Your rebalance listener will listen when these revoke and assign events happens.
A sample implementation of the rebalance listener
public class SaveOffsetsOnRebalance implements ConsumerRebalanceListener {
public void onPartitionsRevoked(Collection<TopicPartition> partitions) {
commitDBTransaction();
}
public void onPartitionsAssigned(Collection<TopicPartition> partitions){
for(TopicPartition partition: partitions) {
consumer.seek(partition, getOffsetFromDB(partition));
}
}
}

As Kafka documentation described in KafkaConsumer
Offsets and Consumer Position
Kafka maintains a numerical offset for
each record in a partition. This offset acts as a unique identifier of
a record within that partition, and also denotes the position of the
consumer in the partition. For example, a consumer which is at
position 5 has consumed records with offsets 0 through 4 and will next
receive the record with offset 5. There are actually two notions of
position relevant to the user of the consumer: The position of the
consumer gives the offset of the next record that will be given out.
It will be one larger than the highest offset the consumer has seen in
that partition. It automatically advances every time the consumer
receives messages in a call to poll(Duration).
The committed position is the last offset that has been stored
securely. Should the process fail and restart, this is the offset that
the consumer will recover to. The consumer can either automatically
commit offsets periodically; or it can choose to control this
committed position manually by calling one of the commit APIs (e.g.
commitSync and commitAsync).
So, When you need to start with latest committed offset and you have disabled enable.auto.commit, Then you can manually commit your proceesed message's offset.
can choose to control this
committed position manually by calling one of the commit APIs (e.g.
commitSync and commitAsync).
Then after restarting and rebalancing Kafka, Consumers will start to consume from last committed (processed) offset.
The above scenario is when you use the Kafka storage for consumer offsets. If you already have offsets you want to start consuming, Then you can control consumer's starting offset by Consumer.Seek() before start consuming.
Controlling The Consumer's Position
In most use cases the consumer will simply consume records from
beginning to end, periodically committing its position (either
automatically or manually). However Kafka allows the consumer to
manually control its position, moving forward or backwards in a
partition at will. This means a consumer can re-consume older records,
or skip to the most recent records without actually consuming the
intermediate records. There are several instances where manually
controlling the consumer's position can be useful.
One case is for time-sensitive record processing it may make sense for
a consumer that falls far enough behind to not attempt to catch up
processing all records, but rather just skip to the most recent
records.
Another use case is for a system that maintains local state as
described in the previous section. In such a system the consumer will
want to initialize its position on start-up to whatever is contained
in the local store.
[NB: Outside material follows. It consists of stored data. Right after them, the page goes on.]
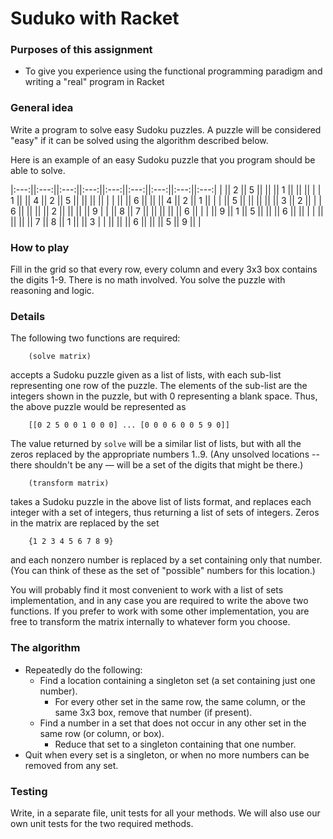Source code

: # Suduko with Racket

### Purposes of this assignment
- To give you experience using the functional programming paradigm and writing a
"real" program in Racket

### General idea

Write a program to solve easy Sudoku puzzles. A puzzle will be considered "easy"
if it can be solved using the algorithm described below.

Here is an example of an easy Sudoku puzzle that you program should be able to
solve.

|:---:||:---:||:---:||:---:||:---:||:---:||:---:||:---:||:---:|
|     ||  2  ||  5  ||     ||     ||  1  ||     ||     ||     |
|  1  ||     ||  4  ||  2  ||  5  ||     ||     ||     ||     |
|     ||     ||  6  ||     ||     ||  4  ||  2  ||  1  ||     |
|     ||  5  ||     ||     ||     ||     ||  3  ||  2  ||     |
|  6  ||     ||     ||     ||  2  ||     ||     ||     ||  9  |
|     ||  8  ||  7  ||     ||     ||     ||     ||  6  ||     |
|     ||  9  ||  1  ||  5  ||     ||     ||  6  ||     ||     |
|     ||     ||     ||     ||  7  ||  8  ||  1  ||     ||  3  |
|     ||     ||     ||  6  ||     ||     ||  5  ||  9  ||     |

### How to play

Fill in the grid so that every row, every column and every 3x3 box contains the
digits 1-9. There is no math involved. You solve the puzzle with reasoning and
logic.

### Details

The following two functions are required:

		(solve matrix)

accepts a Sudoku puzzle given as a list of lists, with each sub-list
representing one row of the puzzle. The elements of the sub-list are the
integers shown in the puzzle, but with 0 representing a blank space. Thus, the
above puzzle would be represented as

		[[0 2 5 0 0 1 0 0 0] ... [0 0 0 6 0 0 5 9 0]]

The value returned by `solve` will be a similar list of lists, but with all the
zeros replaced by the appropriate numbers 1..9. (Any unsolved locations -- there
shouldn't be any — will be a set of the digits that might be there.)

		(transform matrix)

takes a Sudoku puzzle in the above list of lists format, and replaces each
integer with a set of integers, thus returning a list of sets of integers. Zeros
in the matrix are replaced by the set

		{1 2 3 4 5 6 7 8 9}

and each nonzero number is replaced by a set containing only that number. (You
can think of these as the set of "possible" numbers for this location.)

You will probably find it most convenient to work with a list of sets
implementation, and in any case you are required to write the above two
functions. If you prefer to work with some other implementation, you are free to
transform the matrix internally to whatever form you choose.


### The algorithm

- Repeatedly do the following:
	- Find a location containing a singleton set (a set containing just one
	number).
		- For every other set in the same row, the same column, or the same 3x3
		box, remove that number (if present).
	- Find a number in a set that does not occur in any other set in the same
	row (or column, or box).
		- Reduce that set to a singleton containing that one number.
- Quit when every set is a singleton, or when no more numbers can be removed
from any set.

### Testing

Write, in a separate file, unit tests for all your methods. We will also use our
own unit tests for the two required methods.
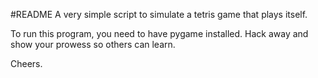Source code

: #README
A very simple script to simulate a tetris game that plays itself.

To run this program, you need to have pygame installed. Hack away and show your prowess so others can learn.

Cheers.
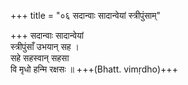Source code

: +++
title = "०६ सदान्वाः सादान्वेयां स्त्रीपुंसाम्"

+++
सदान्वाः सादान्वेयां  
स्त्रीपुंसाँ उभयान् सह ।  
सहे सहस्वान् सहसा  
वि मृधो हन्मि रक्षसः ॥ +++(Bhatt. vimṛdho)+++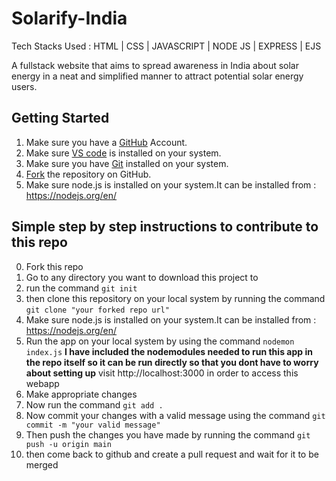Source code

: # Solarify-India

Tech Stacks Used : HTML | CSS | JAVASCRIPT | NODE JS | EXPRESS | EJS 

A fullstack website that aims to spread awareness in India about solar energy in a neat and simplified manner to attract potential solar energy users.

## Getting Started
1. Make sure you have a <a href="https://github.com">GitHub</a> Account.
2. Make sure <a href="https://github.com">VS code</a> is installed on your system.
3. Make sure you have <a href="https://git-scm.com/downloads">Git</a> installed on your system.
4. <a href="https://docs.github.com/en/get-started/quickstart/fork-a-repo">Fork</a> the repository on GitHub.
5. Make sure node.js is installed on your system.It can be installed from : https://nodejs.org/en/





## Simple step by step instructions to contribute to this repo
0. Fork this repo
1. Go to any directory you want to download this project to 
2. run the command `git init`
3. then clone this repository on your local system by running the command `git clone "your forked repo url"`
4. Make sure node.js is installed on your system.It can be installed from : https://nodejs.org/en/
5. Run the app on your local system by using the command `nodemon index.js`
**I have included the nodemodules needed to run this app in the repo itself so it can be run directly so that you dont have to worry about setting up**
visit http://localhost:3000 in order to access this webapp
6. Make appropriate changes
7. Now run the command `git add .`
8. Now commit your changes with a valid message using the command `git commit -m "your valid message"`
9. Then push the changes you have made by running the command `git push -u origin main`
10. then come back to github and create a pull request and wait for it to be merged












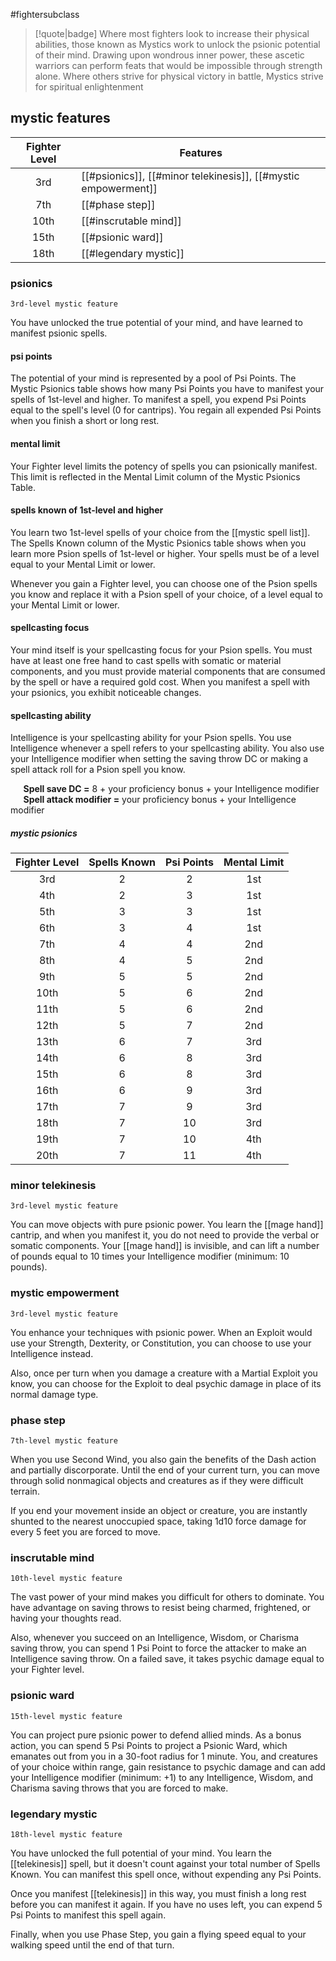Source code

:#fightersubclass

> [!quote|badge] 
> Where most fighters look to increase their physical abilities, those known as Mystics work to unlock the psionic potential of their mind. Drawing upon wondrous inner power, these ascetic warriors can perform feats that would be impossible through strength alone. Where others strive for physical victory in battle, Mystics strive for spiritual enlightenment
## mystic features
| **Fighter Level** | **Features**                                                   |
| :---------------: | -------------------------------------------------------------- |
|        3rd        | [[#psionics]], [[#minor telekinesis]], [[#mystic empowerment]] |
|        7th        | [[#phase step]]                                                |
|       10th        | [[#inscrutable mind]]                                          |
|       15th        | [[#psionic ward]]                                              |
|       18th        | [[#legendary mystic]]                                          |

### psionics
`3rd-level mystic feature`

You have unlocked the true potential of your mind, and have learned to manifest psionic spells.
#### psi points
The potential of your mind is represented by a pool of Psi Points. The Mystic Psionics table shows how many Psi Points you have to manifest your spells of 1st-level and higher. To manifest a spell, you expend Psi Points equal to the spell's level (0 for cantrips). You regain all expended Psi Points when you finish a short or long rest.
#### mental limit
Your Fighter level limits the potency of spells you can psionically manifest. This limit is reflected in the Mental Limit column of the Mystic Psionics Table.
#### spells known of 1st-level and higher
You learn two 1st-level spells of your choice from the [[mystic spell list]]. The Spells Known column of the Mystic Psionics table shows when you learn more Psion spells of 1st-level or higher. Your spells must be of a level equal to your Mental Limit or lower.

Whenever you gain a Fighter level, you can choose one of the Psion spells you know and replace it with a Psion spell of your choice, of a level equal to your Mental Limit or lower.
#### spellcasting focus
Your mind itself is your spellcasting focus for your Psion spells. You must have at least one free hand to cast spells with somatic or material components, and you must provide material components that are consumed by the spell or have a required gold cost. When you manifest a spell with your psionics, you exhibit noticeable changes.
#### spellcasting ability
Intelligence is your spellcasting ability for your Psion spells. You use Intelligence whenever a spell refers to your spellcasting ability. You also use your Intelligence modifier when setting the saving throw DC or making a spell attack roll for a Psion spell you know.

$\quad$ **Spell save DC =** 8 + your proficiency bonus + your Intelligence modifier
$\quad$ **Spell attack modifier =** your proficiency bonus + your Intelligence modifier
##### mystic psionics
| **Fighter Level** | **Spells Known** | **Psi Points** | **Mental Limit** |
| :---------------: | :--------------: | :------------: | :--------------: |
|        3rd        |        2         |       2        |       1st        |
|        4th        |        2         |       3        |       1st        |
|        5th        |        3         |       3        |       1st        |
|        6th        |        3         |       4        |       1st        |
|        7th        |        4         |       4        |       2nd        |
|        8th        |        4         |       5        |       2nd        |
|        9th        |        5         |       5        |       2nd        |
|       10th        |        5         |       6        |       2nd        |
|       11th        |        5         |       6        |       2nd        |
|       12th        |        5         |       7        |       2nd        |
|       13th        |        6         |       7        |       3rd        |
|       14th        |        6         |       8        |       3rd        |
|       15th        |        6         |       8        |       3rd        |
|       16th        |        6         |       9        |       3rd        |
|       17th        |        7         |       9        |       3rd        |
|       18th        |        7         |       10       |       3rd        |
|       19th        |        7         |       10       |       4th        |
|       20th        |        7         |       11       |       4th        |
### minor telekinesis
`3rd-level mystic feature`

You can move objects with pure psionic power. You learn the [[mage hand]] cantrip, and when you manifest it, you do not need to provide the verbal or somatic components. Your [[mage hand]] is invisible, and can lift a number of pounds equal to 10 times your Intelligence modifier (minimum: 10 pounds).
### mystic empowerment
`3rd-level mystic feature`

You enhance your techniques with psionic power. When an Exploit would use your Strength, Dexterity, or Constitution, you can choose to use your Intelligence instead.

Also, once per turn when you damage a creature with a Martial Exploit you know, you can choose for the Exploit to deal psychic damage in place of its normal damage type.
### phase step
`7th-level mystic feature`

When you use Second Wind, you also gain the benefits of the Dash action and partially discorporate. Until the end of your current turn, you can move through solid nonmagical objects and creatures as if they were difficult terrain.

If you end your movement inside an object or creature, you are instantly shunted to the nearest unoccupied space, taking 1d10 force damage for every 5 feet you are forced to move.
### inscrutable mind
`10th-level mystic feature`

The vast power of your mind makes you difficult for others to dominate. You have advantage on saving throws to resist being charmed, frightened, or having your thoughts read.

Also, whenever you succeed on an Intelligence, Wisdom, or Charisma saving throw, you can spend 1 Psi Point to force the attacker to make an Intelligence saving throw. On a failed save, it takes psychic damage equal to your Fighter level.
### psionic ward
`15th-level mystic feature`

You can project pure psionic power to defend allied minds. As a bonus action, you can spend 5 Psi Points to project a Psionic Ward, which emanates out from you in a 30-foot radius for 1 minute. You, and creatures of your choice within range, gain resistance to psychic damage and can add your Intelligence modifier (minimum: +1) to any Intelligence, Wisdom, and Charisma saving throws that you are forced to make.
### legendary mystic
`18th-level mystic feature`

You have unlocked the full potential of your mind. You learn the [[telekinesis]] spell, but it doesn't count against your total number of Spells Known. You can manifest this spell once, without expending any Psi Points.

Once you manifest [[telekinesis]] in this way, you must finish a long rest before you can manifest it again. If you have no uses left, you can expend 5 Psi Points to manifest this spell again.

Finally, when you use Phase Step, you gain a flying speed equal to your walking speed until the end of that turn.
Likewise if the local state is destroyed (say
because the disk is lost) the state may be recreated on a new machine
by re-consuming all the data and recreating the state (assuming that
Kafka is retaining sufficient history).
Kafka allows specifying the position using seek(TopicPartition, long)
to specify the new position. Special methods for seeking to the
earliest and latest offset the server maintains are also available (
seekToBeginning(Collection) and seekToEnd(Collection) respectively).

Related

Multiple offset in same commitSync

I'm doing manual commitSync to Kafka, and I notice in the DSL they use a simple Map and not MultiMap, so I guess then every time I invoke
consumer.commitSync(Map.of(topicPartition, new OffsetAndMetadata(record.offset())))
Is just for a single record in the partition.
Any chance to send two offsets of the same topicPartition in the same commitSync
It's a Map, so no, you cannot have multiple instances of the same topicPartition key.
The offset is a single number. If you were able to commit multiple, then your consumer (in the same group) would always have to start reading from the greatest of those values.
You can commit offsets for other TopicPartitions, however, in one commit call, or you can commit the same value to other consumer groups using a differently configured Consumer instance.
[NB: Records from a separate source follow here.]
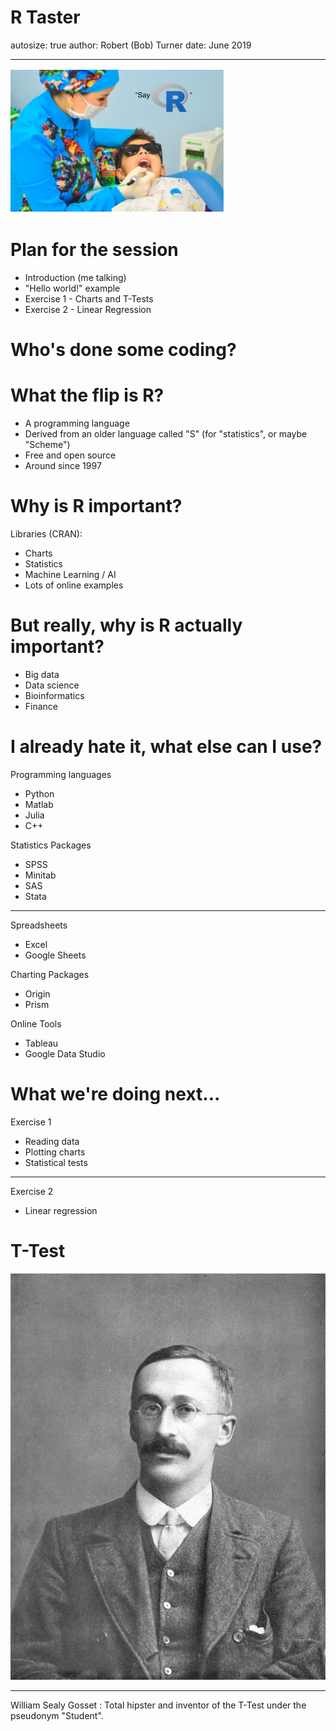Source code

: R Taster
========================================================
autosize: true
author: Robert (Bob) Turner
date: June 2019

***

![Say R](Say_R.PNG)

Plan for the session
========================================================

- Introduction (me talking)
- "Hello world!" example
- Exercise 1 - Charts and T-Tests
- Exercise 2 - Linear Regression

Who's done some coding?
========================================================

What the flip is R?
========================================================

- A programming language
- Derived from an older language called "S" (for "statistics", or maybe "Scheme")
- Free and open source
- Around since 1997

Why is R important?
========================================================

Libraries (CRAN):
- Charts
- Statistics
- Machine Learning / AI
- Lots of online examples

But really, why is R actually important?
========================================================

- Big data
- Data science
- Bioinformatics
- Finance

I already hate it, what else can I use?
========================================================

Programming languages
- Python
- Matlab
- Julia
- C++

Statistics Packages
- SPSS
- Minitab
- SAS
- Stata

***

Spreadsheets
- Excel
- Google Sheets

Charting Packages
- Origin
- Prism

Online Tools
- Tableau
- Google Data Studio

What we're doing next...
========================================================

Exercise 1
- Reading data
- Plotting charts
- Statistical tests

***

Exercise 2
- Linear regression

T-Test
========================================================

![William Sealy Gosset.jpg](William_Sealy_Gosset.jpg)

***

William Sealy Gosset : Total hipster and inventor of the T-Test under the pseudonym "Student".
What causes duplicate messages to be repulled when using commitSync?

I have a consumer set up that manually commits offsets. Events are in the millions to low billions. I'm committing offsets if and only if processing was successful within the consumer batch being processed. However, we're noticing that even with commitSync being called successfully, we have hundreds of thousands of duplicates. We will commitSync and just repull the same exact data in the consumer on the next poll from the topic. Why would this happen?
#Ryan - Kindly ensure that you have set below property for Consumer
props.setProperty("enable.auto.commit", "false");
Even if above is not giving you the desired result due to huge load, kindly commit the current offset with below constructor so that you will not get the offset in next Poll.
public void commitSync(java.util.Map<TopicPartition,OffsetAndMetadata> offsets)
Follow API at
commitSync

How to reset Kafka offsets to match tail position?

We're using Storm with Kafka and ZooKeeper. We had a situation where we had to delete some topics and recreate them with different names. Our Kafka spouts stayed the same, aside from now reading from the new topic names. However now the spouts are using the offsets from the old topic partitions when trying to read from the new topics. So the tail position of my-topic-name partition 0 will be 500 but the offset will be something like 10000.
Is there a way to reset the offset position so it matches the tail of the topic?
There a multiple options (as Storm's KafkaSpout does not provide any API to define the starting offset).
If you want to consumer from the tail of the log you should delete old offsets
depending on you Kafka version
(pre 0.9) you can manipulate ZK (which is a little tricky)
(0.9+) or you try do delete the offset from the topic __consumer_offsets (which is also tricky and might delete other offset you want to preserve, too)
if no offsets are there, you can restart your spout with auto offset reset policy "latest" or "largest" (depending on you Kafka version)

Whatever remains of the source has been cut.